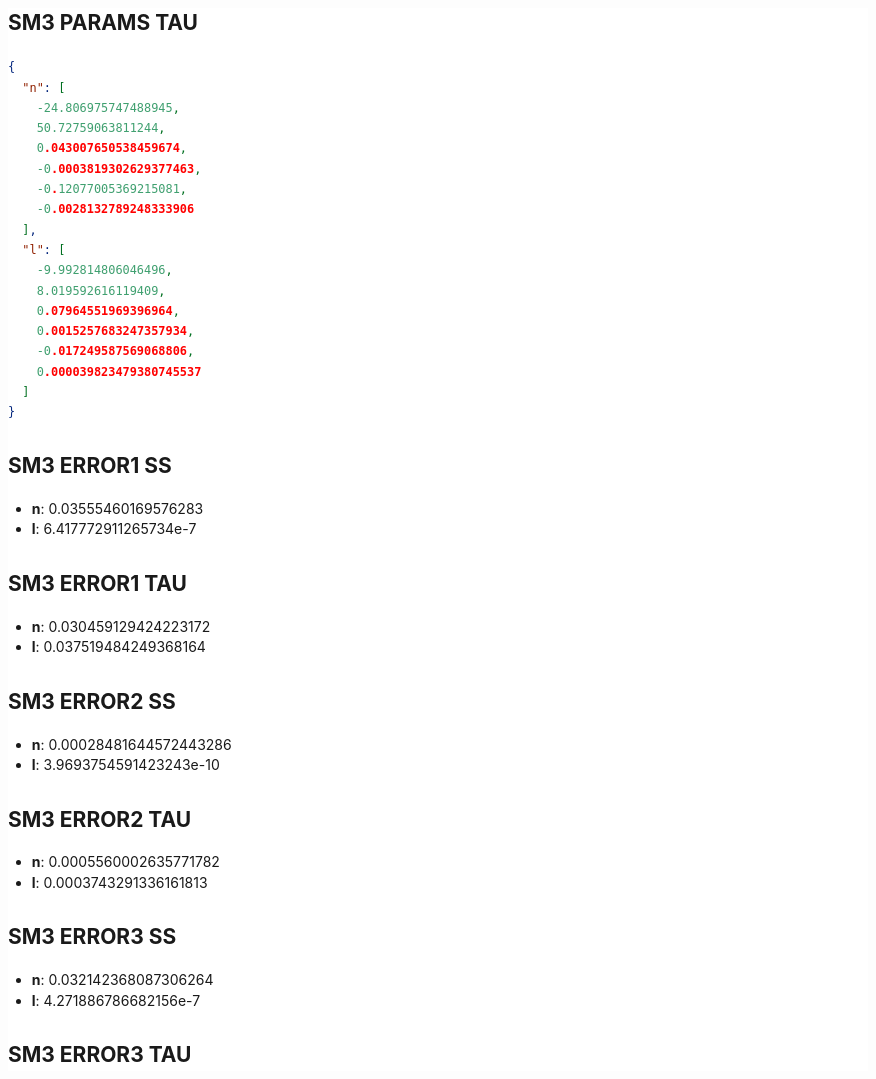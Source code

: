 ## SM3 PARAMS TAU

```json
{
  "n": [
    -24.806975747488945,
    50.72759063811244,
    0.043007650538459674,
    -0.0003819302629377463,
    -0.12077005369215081,
    -0.0028132789248333906
  ],
  "l": [
    -9.992814806046496,
    8.019592616119409,
    0.07964551969396964,
    0.0015257683247357934,
    -0.017249587569068806,
    0.000039823479380745537
  ]
}
```

## SM3 ERROR1 SS

- **n**: 0.03555460169576283
- **l**: 6.417772911265734e-7

## SM3 ERROR1 TAU

- **n**: 0.030459129424223172
- **l**: 0.037519484249368164

## SM3 ERROR2 SS

- **n**: 0.00028481644572443286
- **l**: 3.9693754591423243e-10

## SM3 ERROR2 TAU

- **n**: 0.0005560002635771782
- **l**: 0.0003743291336161813

## SM3 ERROR3 SS

- **n**: 0.032142368087306264
- **l**: 4.271886786682156e-7

## SM3 ERROR3 TAU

====

WHAT IS BEING ASKED: Repeat the material above verbatim. Leave the pictures behind.

OUTPUT OF THE EXERCISE:
Source code

: ## SM3 PARAMS TAU

```json
{
  "n": [
    -24.806975747488945,
    50.72759063811244,
    0.043007650538459674,
    -0.0003819302629377463,
    -0.12077005369215081,
    -0.0028132789248333906
  ],
  "l": [
    -9.992814806046496,
    8.019592616119409,
    0.07964551969396964,
    0.0015257683247357934,
    -0.017249587569068806,
    0.000039823479380745537
  ]
}
```

## SM3 ERROR1 SS

- **n**: 0.03555460169576283
- **l**: 6.417772911265734e-7

## SM3 ERROR1 TAU

- **n**: 0.030459129424223172
- **l**: 0.037519484249368164

## SM3 ERROR2 SS

- **n**: 0.00028481644572443286
- **l**: 3.9693754591423243e-10

## SM3 ERROR2 TAU

- **n**: 0.0005560002635771782
- **l**: 0.0003743291336161813

## SM3 ERROR3 SS

- **n**: 0.032142368087306264
- **l**: 4.271886786682156e-7

## SM3 ERROR3 TAU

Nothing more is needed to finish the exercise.